KNDY-FM
- Marysville, Kansas; United States;
- Broadcast area: Marysville, Kansas, extending into Beatrice, Nebraska
- Frequency: 95.5 MHz
- Branding: 95.5 FM KNDY

Programming
- Format: Country music
- Affiliations: ABC News Radio

Ownership
- Owner: Dierking Communications, Inc.

History
- Call sign meaning: K ANDY Grauer, original station manager.

Technical information
- Licensing authority: FCC
- Facility ID: 16915
- Class: C3
- ERP: 25,000 watts
- HAAT: 100 meters (330 ft)

Links
- Public license information: Public file; LMS;
- Webcast: Listen Live
- Website: www.kndyradio.com

= KNDY-FM =

KNDY-FM (95.5 MHz) is commercial radio station in Marysville, Kansas that plays country music as well as local news, weather, and sports coverage.

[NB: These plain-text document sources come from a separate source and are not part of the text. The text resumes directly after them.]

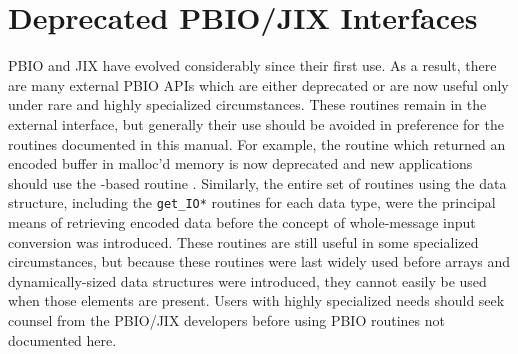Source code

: \section{Deprecated PBIO/JIX Interfaces}
PBIO and JIX have evolved considerably since their first use.  As a result,
there are many external PBIO APIs which are either deprecated or are now
useful only under rare and highly specialized circumstances.  These routines
remain in the external interface, but generally their use should be avoided
in preference for the routines documented in this manual.  For example, the
routine  which returned an
encoded buffer in malloc'd memory is now deprecated and new applications
should use the -based routine
.  Similarly, the entire set of routines
using the  data structure, including the {\tt get\_IO*}
routines for each data type, were the principal means of retrieving encoded
data before the concept of whole-message input conversion was introduced.
These routines are still useful in some specialized circumstances, but
because these routines were last widely used before arrays and
dynamically-sized data structures were introduced, they cannot easily be
used when those elements are present.  Users with highly specialized needs
should seek counsel from the PBIO/JIX developers before using PBIO routines
not documented here.

%
%
\printindex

The station signed on the air July 23, 1974 and moved into a new broadcast studio with sister-station KNDY 1570 AM in July 2006.

== Newscasts==
Monday-Friday
- KNDY Morning News (7:00-8:00AM)
- KNDY Midday News (12:00-1:00PM)
- KNDY Evening News (5:00-6:00PM)

==Sports Programming==
KNDY FM 95.5 is an affiliate of the Kansas Jayhawks radio network. The station features play by play of KU football and men's basketball. During the fall and winter seasons the station features live play by play of Marshall and Washington county high school football and boys and girls basketball games. Starting in 2011 Marysville High School football and boys and girls basketball will move to KNDY AM 1570/FM 94.1.